§ **The problem**: From the entries that follow, copy exactly the lines beginning at the line holding "Peer Assessment 2" and continuing through the line holding "### Synonpsis".

§ **Given data**:
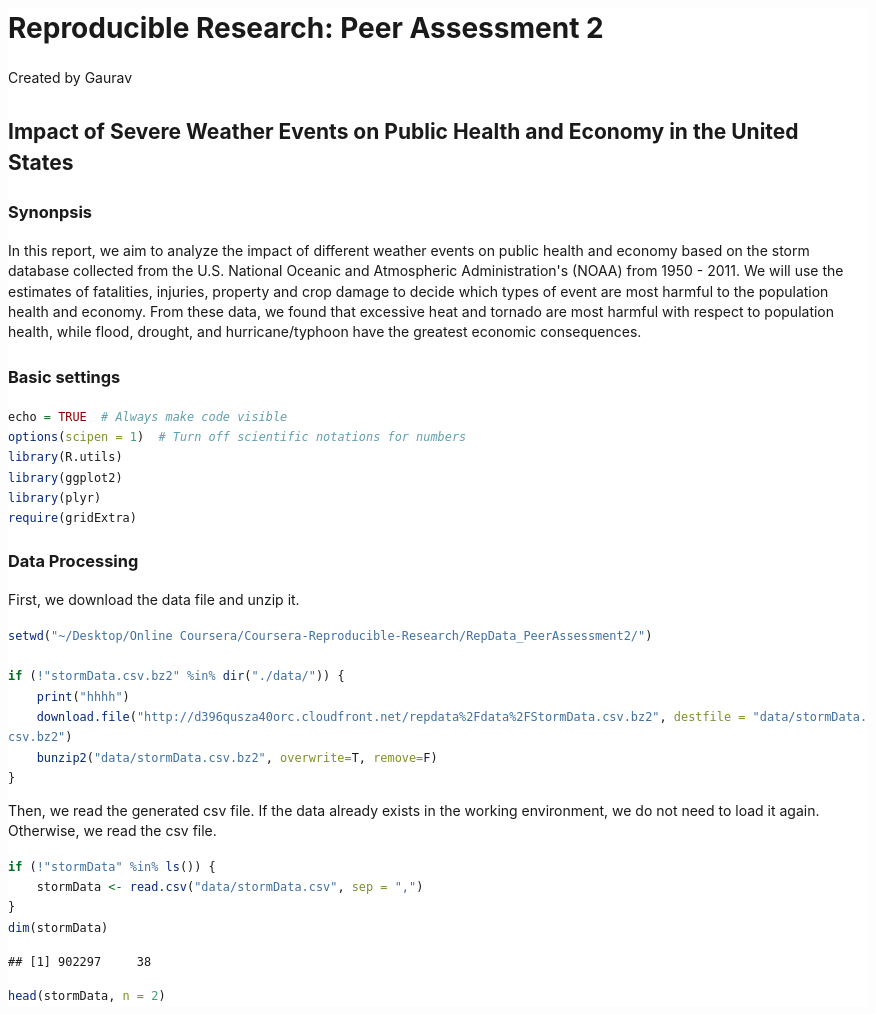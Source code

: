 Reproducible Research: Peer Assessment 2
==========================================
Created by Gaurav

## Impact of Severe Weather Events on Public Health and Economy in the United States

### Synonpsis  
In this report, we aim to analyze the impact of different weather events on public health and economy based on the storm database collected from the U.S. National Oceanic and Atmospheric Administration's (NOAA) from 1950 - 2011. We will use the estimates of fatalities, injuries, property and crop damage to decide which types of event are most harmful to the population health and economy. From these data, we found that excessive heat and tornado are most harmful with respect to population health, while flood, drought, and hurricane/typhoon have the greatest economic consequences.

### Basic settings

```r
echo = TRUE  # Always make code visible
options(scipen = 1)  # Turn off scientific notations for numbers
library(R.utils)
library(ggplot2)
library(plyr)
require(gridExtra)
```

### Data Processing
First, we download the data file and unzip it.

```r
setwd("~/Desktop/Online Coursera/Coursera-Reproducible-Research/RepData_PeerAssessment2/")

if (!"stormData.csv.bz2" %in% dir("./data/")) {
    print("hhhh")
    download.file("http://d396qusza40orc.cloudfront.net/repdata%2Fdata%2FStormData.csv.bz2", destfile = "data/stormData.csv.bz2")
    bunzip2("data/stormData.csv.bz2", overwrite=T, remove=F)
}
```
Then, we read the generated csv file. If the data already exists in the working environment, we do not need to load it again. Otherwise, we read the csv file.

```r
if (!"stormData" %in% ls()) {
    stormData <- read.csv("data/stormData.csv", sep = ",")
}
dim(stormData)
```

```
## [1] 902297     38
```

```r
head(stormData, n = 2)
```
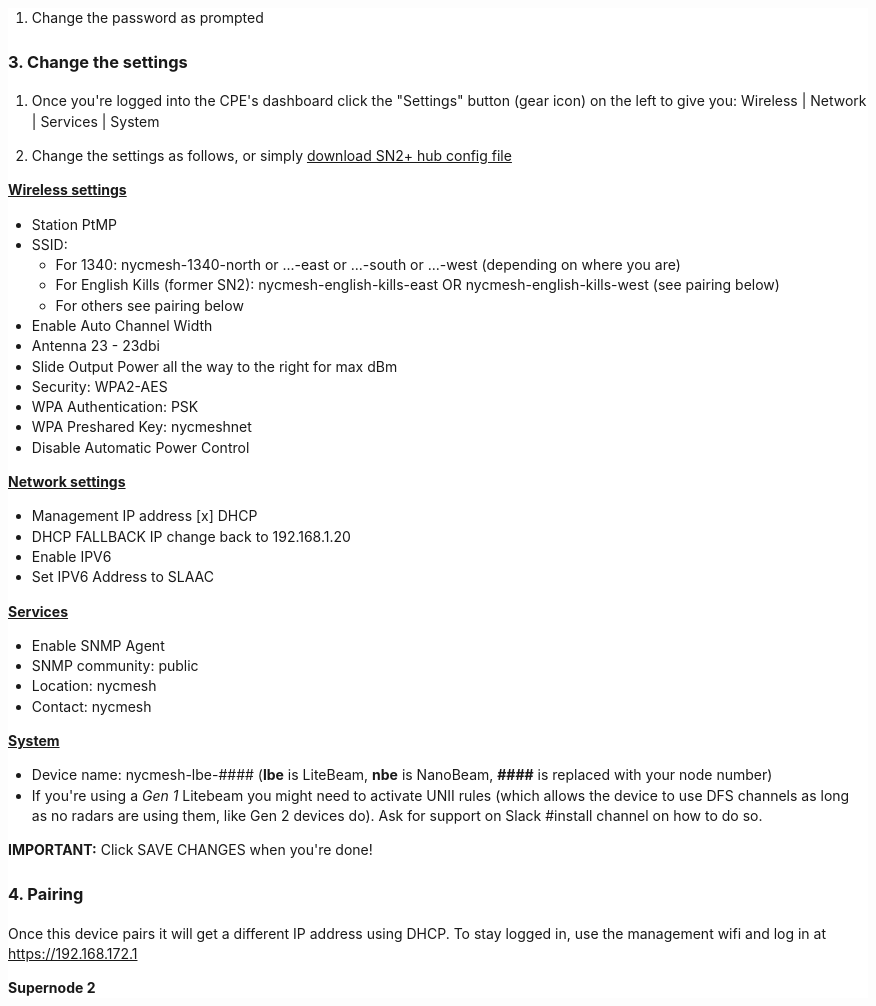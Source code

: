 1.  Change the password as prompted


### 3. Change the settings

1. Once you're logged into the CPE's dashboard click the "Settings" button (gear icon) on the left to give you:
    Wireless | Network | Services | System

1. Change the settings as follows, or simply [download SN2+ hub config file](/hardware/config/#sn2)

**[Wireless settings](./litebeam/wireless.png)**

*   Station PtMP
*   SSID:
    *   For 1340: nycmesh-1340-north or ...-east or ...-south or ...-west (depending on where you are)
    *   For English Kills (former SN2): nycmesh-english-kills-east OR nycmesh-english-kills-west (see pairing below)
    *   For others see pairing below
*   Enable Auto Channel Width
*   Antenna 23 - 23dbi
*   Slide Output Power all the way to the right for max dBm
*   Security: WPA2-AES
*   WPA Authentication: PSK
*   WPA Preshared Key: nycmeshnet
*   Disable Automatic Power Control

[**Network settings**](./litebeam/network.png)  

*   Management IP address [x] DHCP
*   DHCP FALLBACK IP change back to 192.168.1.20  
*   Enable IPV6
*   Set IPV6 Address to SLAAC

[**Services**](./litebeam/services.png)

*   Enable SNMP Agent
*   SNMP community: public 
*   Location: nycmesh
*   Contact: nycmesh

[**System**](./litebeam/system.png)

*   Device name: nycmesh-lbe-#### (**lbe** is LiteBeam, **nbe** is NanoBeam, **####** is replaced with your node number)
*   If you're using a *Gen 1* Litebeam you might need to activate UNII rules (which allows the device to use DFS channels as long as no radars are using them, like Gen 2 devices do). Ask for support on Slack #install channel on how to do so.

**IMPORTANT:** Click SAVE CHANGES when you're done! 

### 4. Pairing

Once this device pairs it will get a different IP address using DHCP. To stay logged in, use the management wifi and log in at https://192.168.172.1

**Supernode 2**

§ **Task response**:
: Reproducible Research: Peer Assessment 2
==========================================
Created by Gaurav

## Impact of Severe Weather Events on Public Health and Economy in the United States

### Synonpsis  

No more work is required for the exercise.